Would you transcribe the whole listing exactly and drop its images?

#### [SOURCE RECORDS]
_ _ _ _
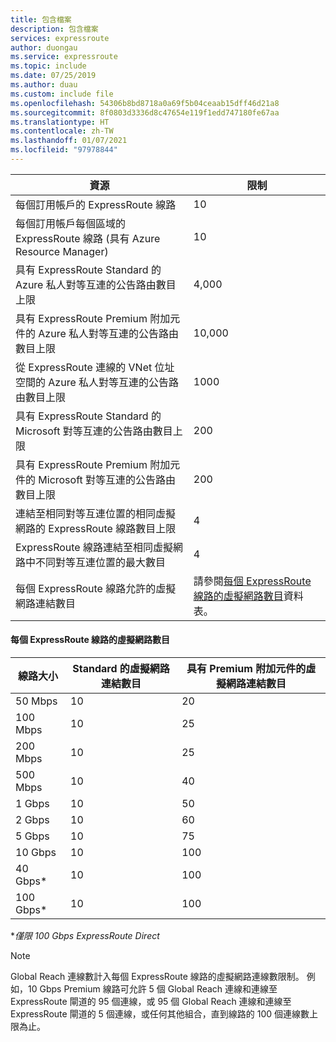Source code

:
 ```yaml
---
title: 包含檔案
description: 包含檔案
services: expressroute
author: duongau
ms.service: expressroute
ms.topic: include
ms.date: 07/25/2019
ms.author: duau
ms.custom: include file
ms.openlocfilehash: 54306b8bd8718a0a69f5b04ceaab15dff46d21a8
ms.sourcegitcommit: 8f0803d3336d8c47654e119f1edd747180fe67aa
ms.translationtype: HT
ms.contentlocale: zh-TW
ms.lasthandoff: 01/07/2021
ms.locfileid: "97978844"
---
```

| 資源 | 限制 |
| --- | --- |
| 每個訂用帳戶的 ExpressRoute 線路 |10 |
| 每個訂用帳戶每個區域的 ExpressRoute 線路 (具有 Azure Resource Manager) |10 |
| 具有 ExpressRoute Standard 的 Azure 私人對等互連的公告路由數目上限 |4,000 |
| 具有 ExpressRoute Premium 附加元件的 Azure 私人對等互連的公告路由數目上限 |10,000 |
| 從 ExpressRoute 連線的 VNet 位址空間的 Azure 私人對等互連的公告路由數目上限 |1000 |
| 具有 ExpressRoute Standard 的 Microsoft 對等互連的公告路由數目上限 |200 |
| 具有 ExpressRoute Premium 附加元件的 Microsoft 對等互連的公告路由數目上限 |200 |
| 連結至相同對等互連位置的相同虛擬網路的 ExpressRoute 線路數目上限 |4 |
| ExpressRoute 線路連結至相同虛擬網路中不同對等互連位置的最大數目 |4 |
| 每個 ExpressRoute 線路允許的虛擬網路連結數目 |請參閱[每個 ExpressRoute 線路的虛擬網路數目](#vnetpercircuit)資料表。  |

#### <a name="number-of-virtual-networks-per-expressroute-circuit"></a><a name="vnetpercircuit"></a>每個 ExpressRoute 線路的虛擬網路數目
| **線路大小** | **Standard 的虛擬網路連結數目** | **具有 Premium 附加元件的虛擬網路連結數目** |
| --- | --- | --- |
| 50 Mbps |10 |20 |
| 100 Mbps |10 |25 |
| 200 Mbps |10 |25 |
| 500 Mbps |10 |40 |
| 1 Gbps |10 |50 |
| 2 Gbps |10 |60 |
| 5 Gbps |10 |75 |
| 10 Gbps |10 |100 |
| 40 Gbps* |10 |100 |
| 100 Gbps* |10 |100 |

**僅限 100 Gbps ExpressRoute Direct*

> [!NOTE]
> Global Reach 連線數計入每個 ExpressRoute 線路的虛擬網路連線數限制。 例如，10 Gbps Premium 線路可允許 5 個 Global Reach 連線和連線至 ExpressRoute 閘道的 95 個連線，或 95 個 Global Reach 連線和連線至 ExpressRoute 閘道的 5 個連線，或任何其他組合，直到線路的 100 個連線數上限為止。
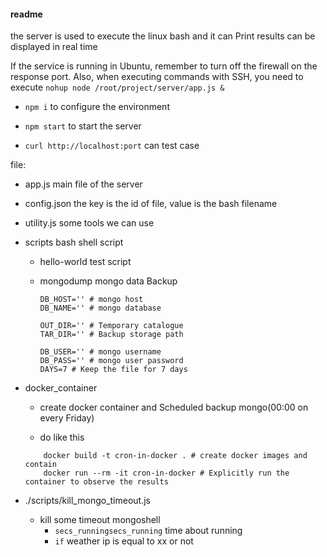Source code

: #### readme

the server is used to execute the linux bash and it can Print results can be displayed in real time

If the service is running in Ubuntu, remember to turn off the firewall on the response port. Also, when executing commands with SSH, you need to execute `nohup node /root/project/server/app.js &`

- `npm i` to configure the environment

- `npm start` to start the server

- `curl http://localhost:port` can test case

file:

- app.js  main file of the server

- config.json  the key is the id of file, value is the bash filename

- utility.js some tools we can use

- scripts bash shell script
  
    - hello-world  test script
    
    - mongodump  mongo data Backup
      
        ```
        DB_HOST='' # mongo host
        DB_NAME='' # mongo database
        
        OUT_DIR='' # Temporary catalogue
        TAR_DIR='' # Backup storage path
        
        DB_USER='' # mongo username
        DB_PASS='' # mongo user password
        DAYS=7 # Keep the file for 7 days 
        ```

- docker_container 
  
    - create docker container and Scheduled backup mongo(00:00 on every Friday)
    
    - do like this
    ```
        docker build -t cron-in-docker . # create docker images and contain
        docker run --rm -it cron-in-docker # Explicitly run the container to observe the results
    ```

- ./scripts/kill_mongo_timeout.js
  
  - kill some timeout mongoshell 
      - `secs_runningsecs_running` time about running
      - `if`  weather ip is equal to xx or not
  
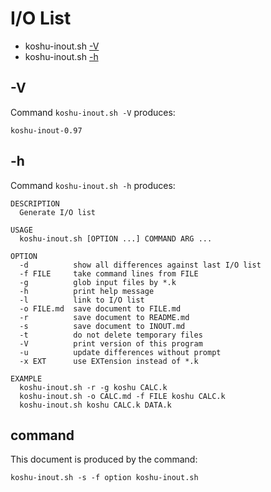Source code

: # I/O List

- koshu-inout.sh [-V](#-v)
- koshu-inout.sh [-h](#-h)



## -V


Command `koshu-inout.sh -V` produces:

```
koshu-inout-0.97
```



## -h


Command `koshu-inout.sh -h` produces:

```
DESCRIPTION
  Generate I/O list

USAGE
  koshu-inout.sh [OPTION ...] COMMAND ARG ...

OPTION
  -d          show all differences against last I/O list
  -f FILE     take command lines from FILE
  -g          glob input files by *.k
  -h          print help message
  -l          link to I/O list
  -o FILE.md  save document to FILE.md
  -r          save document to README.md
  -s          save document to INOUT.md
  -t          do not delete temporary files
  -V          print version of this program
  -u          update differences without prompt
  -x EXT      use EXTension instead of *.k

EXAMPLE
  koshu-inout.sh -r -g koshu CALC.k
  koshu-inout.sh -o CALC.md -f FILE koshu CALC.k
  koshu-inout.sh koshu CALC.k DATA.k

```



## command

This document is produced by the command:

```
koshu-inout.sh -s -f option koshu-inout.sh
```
_ _ _ _
#### [FINISHED EXERCISE]
Source code

:
 ```yaml
---
title: 包含檔案
description: 包含檔案
services: expressroute
author: duongau
ms.service: expressroute
ms.topic: include
ms.date: 07/25/2019
ms.author: duau
ms.custom: include file
ms.openlocfilehash: 54306b8bd8718a0a69f5b04ceaab15dff46d21a8
ms.sourcegitcommit: 8f0803d3336d8c47654e119f1edd747180fe67aa
ms.translationtype: HT
ms.contentlocale: zh-TW
ms.lasthandoff: 01/07/2021
ms.locfileid: "97978844"
---
```

| 資源 | 限制 |
| --- | --- |
| 每個訂用帳戶的 ExpressRoute 線路 |10 |
| 每個訂用帳戶每個區域的 ExpressRoute 線路 (具有 Azure Resource Manager) |10 |
| 具有 ExpressRoute Standard 的 Azure 私人對等互連的公告路由數目上限 |4,000 |
| 具有 ExpressRoute Premium 附加元件的 Azure 私人對等互連的公告路由數目上限 |10,000 |
| 從 ExpressRoute 連線的 VNet 位址空間的 Azure 私人對等互連的公告路由數目上限 |1000 |
| 具有 ExpressRoute Standard 的 Microsoft 對等互連的公告路由數目上限 |200 |
| 具有 ExpressRoute Premium 附加元件的 Microsoft 對等互連的公告路由數目上限 |200 |
| 連結至相同對等互連位置的相同虛擬網路的 ExpressRoute 線路數目上限 |4 |
| ExpressRoute 線路連結至相同虛擬網路中不同對等互連位置的最大數目 |4 |
| 每個 ExpressRoute 線路允許的虛擬網路連結數目 |請參閱[每個 ExpressRoute 線路的虛擬網路數目](#vnetpercircuit)資料表。  |

#### <a name="number-of-virtual-networks-per-expressroute-circuit"></a><a name="vnetpercircuit"></a>每個 ExpressRoute 線路的虛擬網路數目
| **線路大小** | **Standard 的虛擬網路連結數目** | **具有 Premium 附加元件的虛擬網路連結數目** |
| --- | --- | --- |
| 50 Mbps |10 |20 |
| 100 Mbps |10 |25 |
| 200 Mbps |10 |25 |
| 500 Mbps |10 |40 |
| 1 Gbps |10 |50 |
| 2 Gbps |10 |60 |
| 5 Gbps |10 |75 |
| 10 Gbps |10 |100 |
| 40 Gbps* |10 |100 |
| 100 Gbps* |10 |100 |

**僅限 100 Gbps ExpressRoute Direct*

> [!NOTE]
> Global Reach 連線數計入每個 ExpressRoute 線路的虛擬網路連線數限制。 例如，10 Gbps Premium 線路可允許 5 個 Global Reach 連線和連線至 ExpressRoute 閘道的 95 個連線，或 95 個 Global Reach 連線和連線至 ExpressRoute 閘道的 5 個連線，或任何其他組合，直到線路的 100 個連線數上限為止。
Source code

: #### readme

the server is used to execute the linux bash and it can Print results can be displayed in real time

If the service is running in Ubuntu, remember to turn off the firewall on the response port. Also, when executing commands with SSH, you need to execute `nohup node /root/project/server/app.js &`

- `npm i` to configure the environment

- `npm start` to start the server

- `curl http://localhost:port` can test case

file:

- app.js  main file of the server

- config.json  the key is the id of file, value is the bash filename

- utility.js some tools we can use

- scripts bash shell script
  
    - hello-world  test script
    
    - mongodump  mongo data Backup
      
        ```
        DB_HOST='' # mongo host
        DB_NAME='' # mongo database
        
        OUT_DIR='' # Temporary catalogue
        TAR_DIR='' # Backup storage path
        
        DB_USER='' # mongo username
        DB_PASS='' # mongo user password
        DAYS=7 # Keep the file for 7 days 
        ```

- docker_container 
  
    - create docker container and Scheduled backup mongo(00:00 on every Friday)
    
    - do like this
    ```
        docker build -t cron-in-docker . # create docker images and contain
        docker run --rm -it cron-in-docker # Explicitly run the container to observe the results
    ```

- ./scripts/kill_mongo_timeout.js
  
  - kill some timeout mongoshell 
      - `secs_runningsecs_running` time about running
      - `if`  weather ip is equal to xx or not
  
Source code

: # I/O List

- koshu-inout.sh [-V](#-v)
- koshu-inout.sh [-h](#-h)



## -V


Command `koshu-inout.sh -V` produces:

```
koshu-inout-0.97
```



## -h


Command `koshu-inout.sh -h` produces:

```
DESCRIPTION
  Generate I/O list

USAGE
  koshu-inout.sh [OPTION ...] COMMAND ARG ...

OPTION
  -d          show all differences against last I/O list
  -f FILE     take command lines from FILE
  -g          glob input files by *.k
  -h          print help message
  -l          link to I/O list
  -o FILE.md  save document to FILE.md
  -r          save document to README.md
  -s          save document to INOUT.md
  -t          do not delete temporary files
  -V          print version of this program
  -u          update differences without prompt
  -x EXT      use EXTension instead of *.k

EXAMPLE
  koshu-inout.sh -r -g koshu CALC.k
  koshu-inout.sh -o CALC.md -f FILE koshu CALC.k
  koshu-inout.sh koshu CALC.k DATA.k

```



## command

This document is produced by the command:

```
koshu-inout.sh -s -f option koshu-inout.sh
```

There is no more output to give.